▶ _EXERCISE REQUIREMENTS_: When the word "polar" shows up in a line of the data below, copy that whole line.

Dataset entries:
>>
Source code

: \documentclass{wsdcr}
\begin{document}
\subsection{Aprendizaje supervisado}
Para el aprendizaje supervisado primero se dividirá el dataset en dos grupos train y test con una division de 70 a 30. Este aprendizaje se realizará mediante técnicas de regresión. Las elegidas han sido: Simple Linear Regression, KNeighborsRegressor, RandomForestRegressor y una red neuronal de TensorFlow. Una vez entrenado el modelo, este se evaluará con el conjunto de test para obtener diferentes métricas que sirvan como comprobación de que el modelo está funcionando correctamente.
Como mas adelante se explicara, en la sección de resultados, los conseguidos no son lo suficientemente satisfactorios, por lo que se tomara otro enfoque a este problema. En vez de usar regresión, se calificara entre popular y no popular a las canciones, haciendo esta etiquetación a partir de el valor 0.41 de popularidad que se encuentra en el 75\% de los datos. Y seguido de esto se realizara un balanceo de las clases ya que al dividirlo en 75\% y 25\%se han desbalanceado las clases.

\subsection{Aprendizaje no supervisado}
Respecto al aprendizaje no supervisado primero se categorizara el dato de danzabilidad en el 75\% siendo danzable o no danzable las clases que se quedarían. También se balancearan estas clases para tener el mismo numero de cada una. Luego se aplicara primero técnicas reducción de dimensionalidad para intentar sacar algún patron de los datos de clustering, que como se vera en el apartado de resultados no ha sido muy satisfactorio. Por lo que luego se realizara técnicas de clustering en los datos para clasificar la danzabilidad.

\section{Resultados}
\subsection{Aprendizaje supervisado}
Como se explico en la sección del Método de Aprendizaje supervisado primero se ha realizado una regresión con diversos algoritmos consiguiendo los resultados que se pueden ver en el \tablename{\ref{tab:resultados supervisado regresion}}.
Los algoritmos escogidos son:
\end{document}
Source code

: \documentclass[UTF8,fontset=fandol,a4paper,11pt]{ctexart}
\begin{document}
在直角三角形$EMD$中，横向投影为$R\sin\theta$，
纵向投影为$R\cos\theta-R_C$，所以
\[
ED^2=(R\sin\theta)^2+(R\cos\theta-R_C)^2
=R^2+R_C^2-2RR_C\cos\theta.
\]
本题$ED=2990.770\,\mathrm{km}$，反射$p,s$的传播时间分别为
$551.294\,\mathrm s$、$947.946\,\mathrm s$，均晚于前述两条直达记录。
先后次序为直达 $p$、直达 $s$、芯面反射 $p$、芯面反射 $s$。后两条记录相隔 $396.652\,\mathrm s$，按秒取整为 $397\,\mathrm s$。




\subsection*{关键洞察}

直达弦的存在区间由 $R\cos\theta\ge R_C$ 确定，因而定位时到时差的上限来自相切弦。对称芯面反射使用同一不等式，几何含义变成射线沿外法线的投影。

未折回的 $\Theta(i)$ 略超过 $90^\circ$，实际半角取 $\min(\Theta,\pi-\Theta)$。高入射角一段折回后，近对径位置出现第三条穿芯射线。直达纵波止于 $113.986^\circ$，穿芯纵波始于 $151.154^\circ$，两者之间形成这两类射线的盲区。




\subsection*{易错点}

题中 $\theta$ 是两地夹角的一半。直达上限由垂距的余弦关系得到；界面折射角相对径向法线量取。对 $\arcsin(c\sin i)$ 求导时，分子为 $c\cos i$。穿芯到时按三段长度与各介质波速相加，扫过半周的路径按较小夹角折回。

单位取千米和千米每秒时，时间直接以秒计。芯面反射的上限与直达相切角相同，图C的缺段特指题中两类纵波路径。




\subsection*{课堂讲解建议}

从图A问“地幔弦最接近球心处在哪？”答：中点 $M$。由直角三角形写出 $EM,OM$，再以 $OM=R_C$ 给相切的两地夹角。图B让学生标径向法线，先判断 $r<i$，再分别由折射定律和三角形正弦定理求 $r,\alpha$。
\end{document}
<<
>>
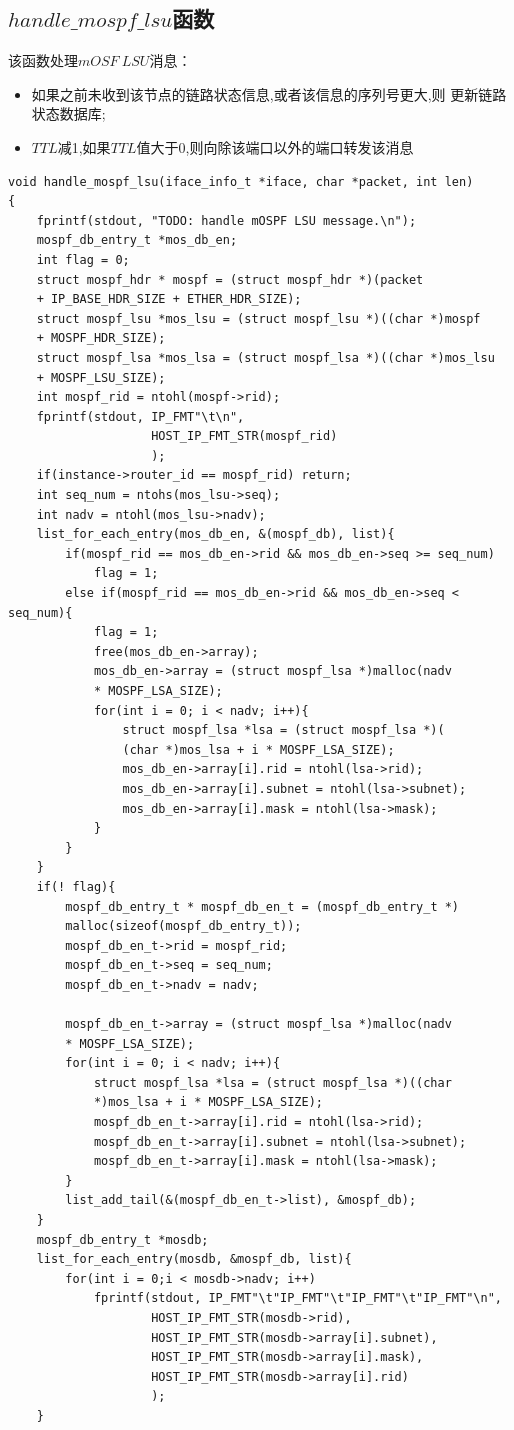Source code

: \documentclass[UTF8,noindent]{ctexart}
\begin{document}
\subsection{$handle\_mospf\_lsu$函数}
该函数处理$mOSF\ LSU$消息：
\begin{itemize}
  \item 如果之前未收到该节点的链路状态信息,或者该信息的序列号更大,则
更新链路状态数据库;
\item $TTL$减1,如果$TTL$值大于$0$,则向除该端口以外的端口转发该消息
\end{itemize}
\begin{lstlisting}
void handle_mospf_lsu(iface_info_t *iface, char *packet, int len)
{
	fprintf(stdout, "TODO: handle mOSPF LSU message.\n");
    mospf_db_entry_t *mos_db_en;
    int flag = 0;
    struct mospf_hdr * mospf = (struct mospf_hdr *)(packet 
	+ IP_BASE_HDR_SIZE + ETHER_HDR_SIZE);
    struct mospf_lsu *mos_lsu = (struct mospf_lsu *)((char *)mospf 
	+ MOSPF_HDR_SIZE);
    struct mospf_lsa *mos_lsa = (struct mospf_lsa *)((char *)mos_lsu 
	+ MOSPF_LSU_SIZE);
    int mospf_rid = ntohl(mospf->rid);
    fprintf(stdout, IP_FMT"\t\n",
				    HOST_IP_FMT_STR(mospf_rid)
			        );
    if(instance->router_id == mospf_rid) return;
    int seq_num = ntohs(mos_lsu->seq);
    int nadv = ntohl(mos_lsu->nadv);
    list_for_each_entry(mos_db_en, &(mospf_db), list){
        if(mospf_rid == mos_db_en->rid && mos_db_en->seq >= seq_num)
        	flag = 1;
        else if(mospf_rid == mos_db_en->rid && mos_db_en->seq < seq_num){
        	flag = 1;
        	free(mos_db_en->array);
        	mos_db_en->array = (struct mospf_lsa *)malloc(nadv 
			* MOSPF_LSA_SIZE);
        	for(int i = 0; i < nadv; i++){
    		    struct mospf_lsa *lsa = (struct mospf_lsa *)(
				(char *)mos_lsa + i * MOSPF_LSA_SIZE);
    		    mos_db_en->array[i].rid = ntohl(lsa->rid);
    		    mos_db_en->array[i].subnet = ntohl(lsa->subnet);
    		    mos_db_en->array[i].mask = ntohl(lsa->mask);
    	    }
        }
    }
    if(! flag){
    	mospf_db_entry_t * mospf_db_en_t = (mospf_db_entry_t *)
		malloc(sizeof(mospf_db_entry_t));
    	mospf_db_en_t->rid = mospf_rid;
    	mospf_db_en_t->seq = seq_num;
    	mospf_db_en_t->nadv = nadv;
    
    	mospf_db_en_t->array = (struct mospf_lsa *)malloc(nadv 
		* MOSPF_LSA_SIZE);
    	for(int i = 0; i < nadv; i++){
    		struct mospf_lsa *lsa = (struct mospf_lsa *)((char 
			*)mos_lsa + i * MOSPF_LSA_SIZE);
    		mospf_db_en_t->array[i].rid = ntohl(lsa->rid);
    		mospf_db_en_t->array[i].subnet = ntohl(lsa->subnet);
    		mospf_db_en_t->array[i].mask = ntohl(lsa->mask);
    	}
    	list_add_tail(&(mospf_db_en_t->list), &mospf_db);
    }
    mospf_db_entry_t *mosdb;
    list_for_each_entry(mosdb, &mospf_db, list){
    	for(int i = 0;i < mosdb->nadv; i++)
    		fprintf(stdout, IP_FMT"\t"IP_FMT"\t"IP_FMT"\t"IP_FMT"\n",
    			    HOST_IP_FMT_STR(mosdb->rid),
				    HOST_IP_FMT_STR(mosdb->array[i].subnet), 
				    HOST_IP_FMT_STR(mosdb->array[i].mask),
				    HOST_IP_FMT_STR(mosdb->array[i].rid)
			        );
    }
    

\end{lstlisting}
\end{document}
<<
>>
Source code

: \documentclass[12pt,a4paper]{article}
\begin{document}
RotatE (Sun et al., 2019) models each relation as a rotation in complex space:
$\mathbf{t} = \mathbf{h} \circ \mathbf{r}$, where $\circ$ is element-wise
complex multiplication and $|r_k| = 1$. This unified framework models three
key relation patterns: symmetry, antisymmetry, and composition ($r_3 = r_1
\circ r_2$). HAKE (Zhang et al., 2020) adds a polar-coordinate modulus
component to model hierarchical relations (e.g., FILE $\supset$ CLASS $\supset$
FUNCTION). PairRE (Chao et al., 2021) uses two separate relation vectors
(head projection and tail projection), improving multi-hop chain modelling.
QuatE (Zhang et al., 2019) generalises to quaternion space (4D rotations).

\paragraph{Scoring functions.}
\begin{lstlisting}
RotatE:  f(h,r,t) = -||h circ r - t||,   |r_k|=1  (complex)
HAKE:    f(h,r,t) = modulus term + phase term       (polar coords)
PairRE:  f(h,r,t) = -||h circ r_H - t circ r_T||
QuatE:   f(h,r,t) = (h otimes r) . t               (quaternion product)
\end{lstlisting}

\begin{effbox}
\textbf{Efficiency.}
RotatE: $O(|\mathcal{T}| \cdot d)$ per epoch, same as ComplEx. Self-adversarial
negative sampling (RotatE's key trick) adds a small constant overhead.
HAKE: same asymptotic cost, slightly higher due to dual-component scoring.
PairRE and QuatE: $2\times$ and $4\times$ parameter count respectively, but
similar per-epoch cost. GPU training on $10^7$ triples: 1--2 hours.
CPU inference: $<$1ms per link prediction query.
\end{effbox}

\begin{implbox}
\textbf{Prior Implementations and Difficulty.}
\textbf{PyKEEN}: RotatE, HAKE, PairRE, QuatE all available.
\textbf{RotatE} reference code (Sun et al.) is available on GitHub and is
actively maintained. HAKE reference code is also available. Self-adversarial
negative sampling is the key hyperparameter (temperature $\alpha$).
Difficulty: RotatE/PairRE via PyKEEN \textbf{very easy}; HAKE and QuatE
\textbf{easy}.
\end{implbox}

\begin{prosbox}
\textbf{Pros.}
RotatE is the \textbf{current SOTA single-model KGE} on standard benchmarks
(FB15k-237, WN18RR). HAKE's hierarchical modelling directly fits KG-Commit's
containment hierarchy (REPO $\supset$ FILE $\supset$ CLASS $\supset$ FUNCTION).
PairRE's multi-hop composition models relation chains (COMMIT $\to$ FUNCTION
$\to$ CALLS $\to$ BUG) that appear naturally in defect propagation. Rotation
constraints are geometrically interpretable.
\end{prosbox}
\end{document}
<<
▶ _RESULT_:
\circ r_2$). HAKE (Zhang et al., 2020) adds a polar-coordinate modulus
HAKE:    f(h,r,t) = modulus term + phase term       (polar coords)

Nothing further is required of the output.